Old habits die hard, I suppose, because I'm still the same way.  One of my FB friends posted something to the effect that "What ever happened to having some time between the heater and the AC?".  I can say amen to that!!  For the past few days I've had my windows open (resulting in a lovely yellow coating on everything in my room) and my ceiling fans whirring.  It is fabulous!  The weather outside is ridiculously gorgeous, and if I can't be outside in it, then I'll just bring it inside with me through the windows.  Pollen and all.  Saturday was the absolute most perfect day (weather-wise) ever, and if it never got any hotter than it did then, I'd be delighted.  It was getting pretty close to the point of having to turn on the AC, because it does get warm inside, but we toughed it out.  Ditto for yesterday.  I was working at my desk, fortunately being sedentary, and there were a couple of hours that were borderline uncomfortable heat-wise.  As the afternoon began to drift away, it started cooling down and became very pleasant again.  However, it looks like we're in for warmer temps this week.  I looked at the forecast, and we're supposed to hit the mid 80s this week.  Oh dear.  I'm not so sure I'll make it through another day without the AC.  Looks like we're jumping right from winter into summer again this year, with very little open-window weather to enjoy.  This might be my last day of working beside an open window, at least until autumn, when perhaps I'll have a few days to enjoy it then.  Hello/Goodbye spring!  Looks like summer is upon us!

Sunday, April 4, 2010

Go Rest High

Go rest high on that mountain
For your work on earth is done.
Go to heaven a shoutin'
Love for the Father and the Son.
(Vince Gill)

Delores, we will miss you more than you know.
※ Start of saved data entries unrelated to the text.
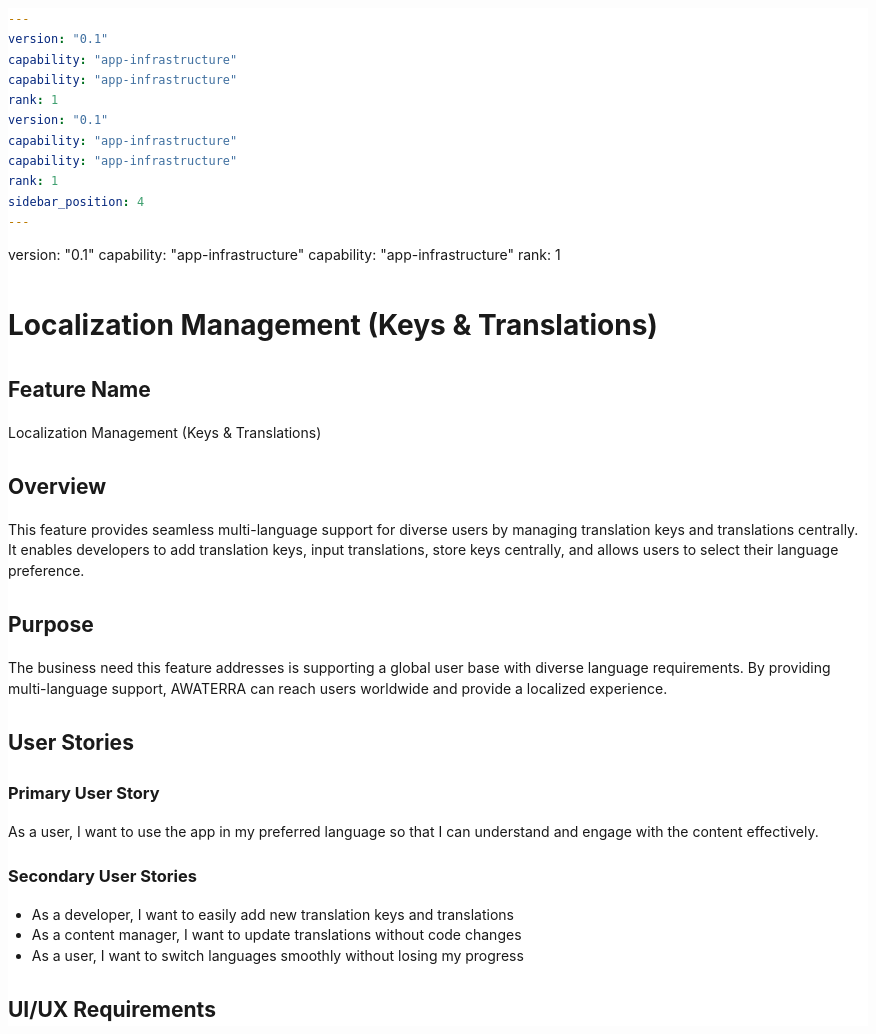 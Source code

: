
 ```yaml
---
version: "0.1"
capability: "app-infrastructure"
capability: "app-infrastructure"
rank: 1
version: "0.1"
capability: "app-infrastructure"
capability: "app-infrastructure"
rank: 1
sidebar_position: 4
---
```

version: "0.1"
capability: "app-infrastructure"
capability: "app-infrastructure"
rank: 1

# Localization Management (Keys & Translations)

## Feature Name
Localization Management (Keys & Translations)

## Overview
This feature provides seamless multi-language support for diverse users by managing translation keys and translations centrally. It enables developers to add translation keys, input translations, store keys centrally, and allows users to select their language preference.

## Purpose
The business need this feature addresses is supporting a global user base with diverse language requirements. By providing multi-language support, AWATERRA can reach users worldwide and provide a localized experience.

## User Stories

### Primary User Story
As a user, I want to use the app in my preferred language so that I can understand and engage with the content effectively.

### Secondary User Stories
- As a developer, I want to easily add new translation keys and translations
- As a content manager, I want to update translations without code changes
- As a user, I want to switch languages smoothly without losing my progress

## UI/UX Requirements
But what a joy this Easter morning for you to awaken in the arms of the One Whose resurrection we celebrate this day.

Saturday, April 3, 2010

Saturday morning, an empty cross.
Sunday morning, an empty grave!

Thursday, April 1, 2010

No Fangs At The 409

The vampire population in my neighborhood was dealt a hard blow last night.  DJ and I had dinner at Provino's.  Our homes are within hollering distance of each other.  I can see her house and she can see mine.  Believe me when I say there were no fangs on our street last night, and the coast will probably be clear throughout the day as well.  My Twighlight-fan friends might be disappointed in this fact, but having no particular fondness for vampires my ownself, I rather think it's a good thing.  My only experience with vampires was in my much younger days when Dark Shadows both thrilled me and scared me out of my britches.  I remember vividly one afternoon my mom was torturing me with those bristly-brush hair rollers.  We had just received word that my great aunt had passed away, and I was feeling a bit teary.  My little brother, who was maybe 6 or 7 at the time, was upset that I was crying.  Ever the comforter to his big sister, he came over, patted my shoulder and said, "Don't worry, Cat.  She'll come back to life, just like they do on Dark Shadows!"  Needless to say, my mom put a stop to that TV show in our house from that moment on.  (But she probably never knew that we sneaked up to Mama Nay's and watched it anyway!)  Do vampires exist?  I don't know.  It's kind of like ghosts.  I'm not going to say they do not exist.... because if they DO, well then, I don't want them showing up at my house just to prove they DO exist!  I'm not a superstitious person.  For all the mirrors I've broken and ladders I've walked under, sidewalk cracks I've stepped on... I'd be doomed for bad luck throughout eternity.  But then again, I'm not going to press my luck with Things That Go Bump In The Night.  At any rate, with all the garlic DJ and I consumed last night, I'd say we're safe from the vampire persuasion for at least another day or so.  We were more than happy to do our part to keep our neighborhood safe.